Not Showing the Formula on the FRQ: Relying solely on the calculator and just writing down the final table of expected counts will result in lost points. You must demonstrate you know the formula by showing the calculation for at least one cell.
Confusing Observed vs. Expected: Remember, observed is the real data you collected. Expected is the hypothetical data you calculate based on the null hypothesis being true. Don't mix them up when setting up your chi-square test statistic later.
Incorrectly Identifying Totals: Double-check that you are using the correct row total, column total, and the grand total.
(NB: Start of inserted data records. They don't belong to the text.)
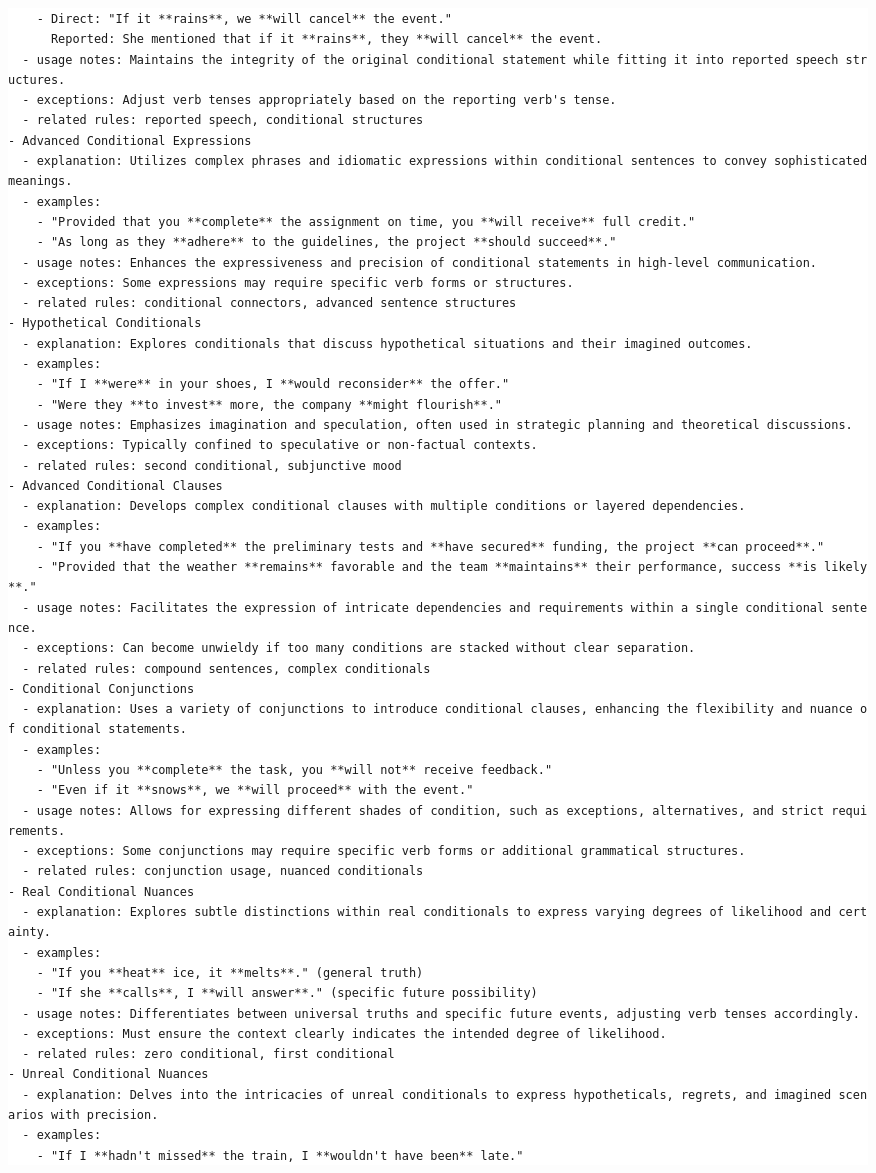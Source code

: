         - Direct: "If it **rains**, we **will cancel** the event."
          Reported: She mentioned that if it **rains**, they **will cancel** the event.
      - usage notes: Maintains the integrity of the original conditional statement while fitting it into reported speech structures.
      - exceptions: Adjust verb tenses appropriately based on the reporting verb's tense.
      - related rules: reported speech, conditional structures
    - Advanced Conditional Expressions
      - explanation: Utilizes complex phrases and idiomatic expressions within conditional sentences to convey sophisticated meanings.
      - examples:
        - "Provided that you **complete** the assignment on time, you **will receive** full credit."
        - "As long as they **adhere** to the guidelines, the project **should succeed**."
      - usage notes: Enhances the expressiveness and precision of conditional statements in high-level communication.
      - exceptions: Some expressions may require specific verb forms or structures.
      - related rules: conditional connectors, advanced sentence structures
    - Hypothetical Conditionals
      - explanation: Explores conditionals that discuss hypothetical situations and their imagined outcomes.
      - examples:
        - "If I **were** in your shoes, I **would reconsider** the offer."
        - "Were they **to invest** more, the company **might flourish**."
      - usage notes: Emphasizes imagination and speculation, often used in strategic planning and theoretical discussions.
      - exceptions: Typically confined to speculative or non-factual contexts.
      - related rules: second conditional, subjunctive mood
    - Advanced Conditional Clauses
      - explanation: Develops complex conditional clauses with multiple conditions or layered dependencies.
      - examples:
        - "If you **have completed** the preliminary tests and **have secured** funding, the project **can proceed**."
        - "Provided that the weather **remains** favorable and the team **maintains** their performance, success **is likely**."
      - usage notes: Facilitates the expression of intricate dependencies and requirements within a single conditional sentence.
      - exceptions: Can become unwieldy if too many conditions are stacked without clear separation.
      - related rules: compound sentences, complex conditionals
    - Conditional Conjunctions
      - explanation: Uses a variety of conjunctions to introduce conditional clauses, enhancing the flexibility and nuance of conditional statements.
      - examples:
        - "Unless you **complete** the task, you **will not** receive feedback."
        - "Even if it **snows**, we **will proceed** with the event."
      - usage notes: Allows for expressing different shades of condition, such as exceptions, alternatives, and strict requirements.
      - exceptions: Some conjunctions may require specific verb forms or additional grammatical structures.
      - related rules: conjunction usage, nuanced conditionals
    - Real Conditional Nuances
      - explanation: Explores subtle distinctions within real conditionals to express varying degrees of likelihood and certainty.
      - examples:
        - "If you **heat** ice, it **melts**." (general truth)
        - "If she **calls**, I **will answer**." (specific future possibility)
      - usage notes: Differentiates between universal truths and specific future events, adjusting verb tenses accordingly.
      - exceptions: Must ensure the context clearly indicates the intended degree of likelihood.
      - related rules: zero conditional, first conditional
    - Unreal Conditional Nuances
      - explanation: Delves into the intricacies of unreal conditionals to express hypotheticals, regrets, and imagined scenarios with precision.
      - examples:
        - "If I **hadn't missed** the train, I **wouldn't have been** late."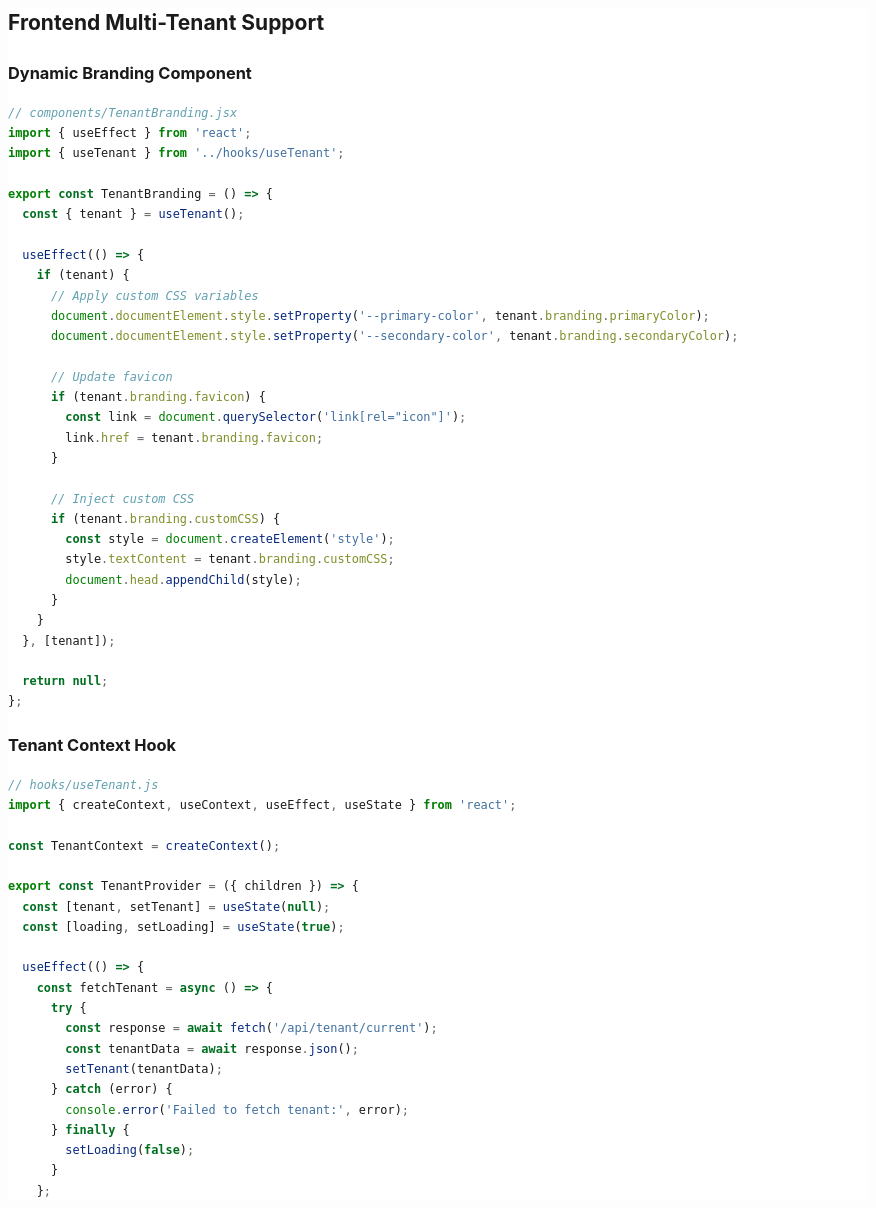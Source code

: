 ## Frontend Multi-Tenant Support

### Dynamic Branding Component

```jsx
// components/TenantBranding.jsx
import { useEffect } from 'react';
import { useTenant } from '../hooks/useTenant';

export const TenantBranding = () => {
  const { tenant } = useTenant();

  useEffect(() => {
    if (tenant) {
      // Apply custom CSS variables
      document.documentElement.style.setProperty('--primary-color', tenant.branding.primaryColor);
      document.documentElement.style.setProperty('--secondary-color', tenant.branding.secondaryColor);

      // Update favicon
      if (tenant.branding.favicon) {
        const link = document.querySelector('link[rel="icon"]');
        link.href = tenant.branding.favicon;
      }

      // Inject custom CSS
      if (tenant.branding.customCSS) {
        const style = document.createElement('style');
        style.textContent = tenant.branding.customCSS;
        document.head.appendChild(style);
      }
    }
  }, [tenant]);

  return null;
};
```

### Tenant Context Hook

```jsx
// hooks/useTenant.js
import { createContext, useContext, useEffect, useState } from 'react';

const TenantContext = createContext();

export const TenantProvider = ({ children }) => {
  const [tenant, setTenant] = useState(null);
  const [loading, setLoading] = useState(true);

  useEffect(() => {
    const fetchTenant = async () => {
      try {
        const response = await fetch('/api/tenant/current');
        const tenantData = await response.json();
        setTenant(tenantData);
      } catch (error) {
        console.error('Failed to fetch tenant:', error);
      } finally {
        setLoading(false);
      }
    };

```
It's easy to mix them up in a larger table. Always trace the row and column for the cell you are calculating.
Minor Calculation Errors: Be careful with your arithmetic. A great way to check your work is to ensure the row and column totals of your new expected counts table match the totals from the original observed counts table. If they don't, you've made a calculation error.